Another option is upper-pole partial nephroureterectomy that avoids bladder-level reconstruction and its potential risks.91,99 Nearly all of the ureter can be removed either through a flank incision or laparoscopically. The need for subsequent bladder-level excision and reconstruction varies between 10–62%, and is largely dependent on the presence of reflux.91,93,99

Most partial nephrectomy specimens show dysplasia, but some show only inflammatory and obstructive changes.99,100 In patients with preserved function, a pyeloureterostomy or ureteroureterostomy (high or low) may be performed, along with distal ureterectomy and ureterocele decompression.82

Ureterocele incision is the least invasive technique for upper pole preservation (Fig. 54-18). Using a 3 French Bugbee electrode to incise the ureterocele just above the bladder neck is the recommended approach because reflux does not always develop (see Fig. 54-18).92 Endoscopic incision successfully decompresses the ureterocele most of the time.92,100103 It is the definitive procedure in more than 90% of infants with intravesical ureteroceles. However, subsequent reconstructive surgery may be needed in 50–90% of patients with ectopic ureteroceles. Reflux into the ureterocele moiety is the most common indication for reconstruction in these infants. Previous decompression of the system makes this reconstruction easier.93 For an infected system, ‘unroofing’ of the ureterocele is advocated only as an initial drainage procedure prior to the definitive operation because it invariably results in reflux.103,104

Ureterocele incision should probably be the initial procedure in most neonates because reflux into the lower-pole moiety is usually present (>50%). Even when ultrasound shows little renal parenchyma in the upper pole of a duplex system, incision can be performed. The decompressed system may not require further treatment if iatrogenic upper-pole reflux does not develop. In older children, incision is the preferred option when functioning renal parenchyma is found, the ureterocele is intravesical, or the kidney is drained by a single system.

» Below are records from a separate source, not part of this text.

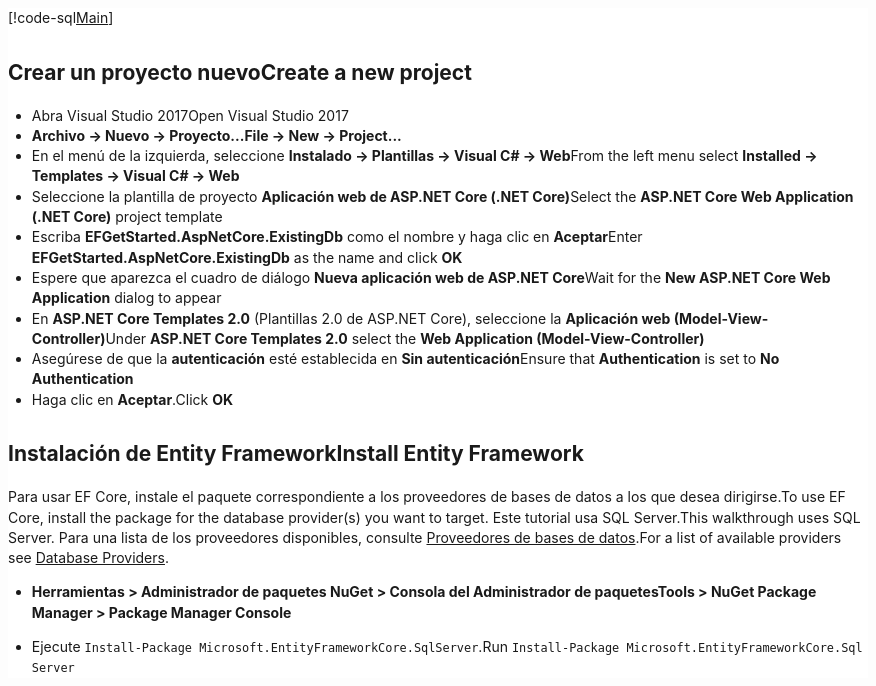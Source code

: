 [!code-sql[Main](../_shared/create-blogging-database-script.sql)]

## <a name="create-a-new-project"></a><span data-ttu-id="2b0fa-127">Crear un proyecto nuevo</span><span class="sxs-lookup"><span data-stu-id="2b0fa-127">Create a new project</span></span>

* <span data-ttu-id="2b0fa-128">Abra Visual Studio 2017</span><span class="sxs-lookup"><span data-stu-id="2b0fa-128">Open Visual Studio 2017</span></span>
* <span data-ttu-id="2b0fa-129">**Archivo -> Nuevo -> Proyecto...**</span><span class="sxs-lookup"><span data-stu-id="2b0fa-129">**File -> New -> Project...**</span></span>
* <span data-ttu-id="2b0fa-130">En el menú de la izquierda, seleccione **Instalado -> Plantillas -> Visual C# -> Web**</span><span class="sxs-lookup"><span data-stu-id="2b0fa-130">From the left menu select **Installed -> Templates -> Visual C# -> Web**</span></span>
* <span data-ttu-id="2b0fa-131">Seleccione la plantilla de proyecto **Aplicación web de ASP.NET Core (.NET Core)**</span><span class="sxs-lookup"><span data-stu-id="2b0fa-131">Select the **ASP.NET Core Web Application (.NET Core)** project template</span></span>
* <span data-ttu-id="2b0fa-132">Escriba **EFGetStarted.AspNetCore.ExistingDb** como el nombre y haga clic en **Aceptar**</span><span class="sxs-lookup"><span data-stu-id="2b0fa-132">Enter **EFGetStarted.AspNetCore.ExistingDb** as the name and click **OK**</span></span>
* <span data-ttu-id="2b0fa-133">Espere que aparezca el cuadro de diálogo **Nueva aplicación web de ASP.NET Core**</span><span class="sxs-lookup"><span data-stu-id="2b0fa-133">Wait for the **New ASP.NET Core Web Application** dialog to appear</span></span>
* <span data-ttu-id="2b0fa-134">En **ASP.NET Core Templates 2.0** (Plantillas 2.0 de ASP.NET Core), seleccione la **Aplicación web (Model-View-Controller)**</span><span class="sxs-lookup"><span data-stu-id="2b0fa-134">Under **ASP.NET Core Templates 2.0** select the **Web Application (Model-View-Controller)**</span></span>
* <span data-ttu-id="2b0fa-135">Asegúrese de que la **autenticación** esté establecida en **Sin autenticación**</span><span class="sxs-lookup"><span data-stu-id="2b0fa-135">Ensure that **Authentication** is set to **No Authentication**</span></span>
* <span data-ttu-id="2b0fa-136">Haga clic en **Aceptar**.</span><span class="sxs-lookup"><span data-stu-id="2b0fa-136">Click **OK**</span></span>

## <a name="install-entity-framework"></a><span data-ttu-id="2b0fa-137">Instalación de Entity Framework</span><span class="sxs-lookup"><span data-stu-id="2b0fa-137">Install Entity Framework</span></span>

<span data-ttu-id="2b0fa-138">Para usar EF Core, instale el paquete correspondiente a los proveedores de bases de datos a los que desea dirigirse.</span><span class="sxs-lookup"><span data-stu-id="2b0fa-138">To use EF Core, install the package for the database provider(s) you want to target.</span></span> <span data-ttu-id="2b0fa-139">Este tutorial usa SQL Server.</span><span class="sxs-lookup"><span data-stu-id="2b0fa-139">This walkthrough uses SQL Server.</span></span> <span data-ttu-id="2b0fa-140">Para una lista de los proveedores disponibles, consulte [Proveedores de bases de datos](../../providers/index.md).</span><span class="sxs-lookup"><span data-stu-id="2b0fa-140">For a list of available providers see [Database Providers](../../providers/index.md).</span></span>

* <span data-ttu-id="2b0fa-141">**Herramientas > Administrador de paquetes NuGet > Consola del Administrador de paquetes**</span><span class="sxs-lookup"><span data-stu-id="2b0fa-141">**Tools > NuGet Package Manager > Package Manager Console**</span></span>

* <span data-ttu-id="2b0fa-142">Ejecute `Install-Package Microsoft.EntityFrameworkCore.SqlServer`.</span><span class="sxs-lookup"><span data-stu-id="2b0fa-142">Run `Install-Package Microsoft.EntityFrameworkCore.SqlServer`</span></span>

Single-system ureteroceles are more commonly seen in older children and adults, and are associated with better function and less hydronephrosis than is found in duplex kidneys. Most often, they are incidental findings that do not require treatment. Antenatally detected single-system ureteroceles may not show significant obstruction on a furosemide washout renal scan. Clinically, these behave like nonobstructed megaureters and can be safely followed with preventive antibiotics. If treatment is required, endoscopic incision is effective most of the time.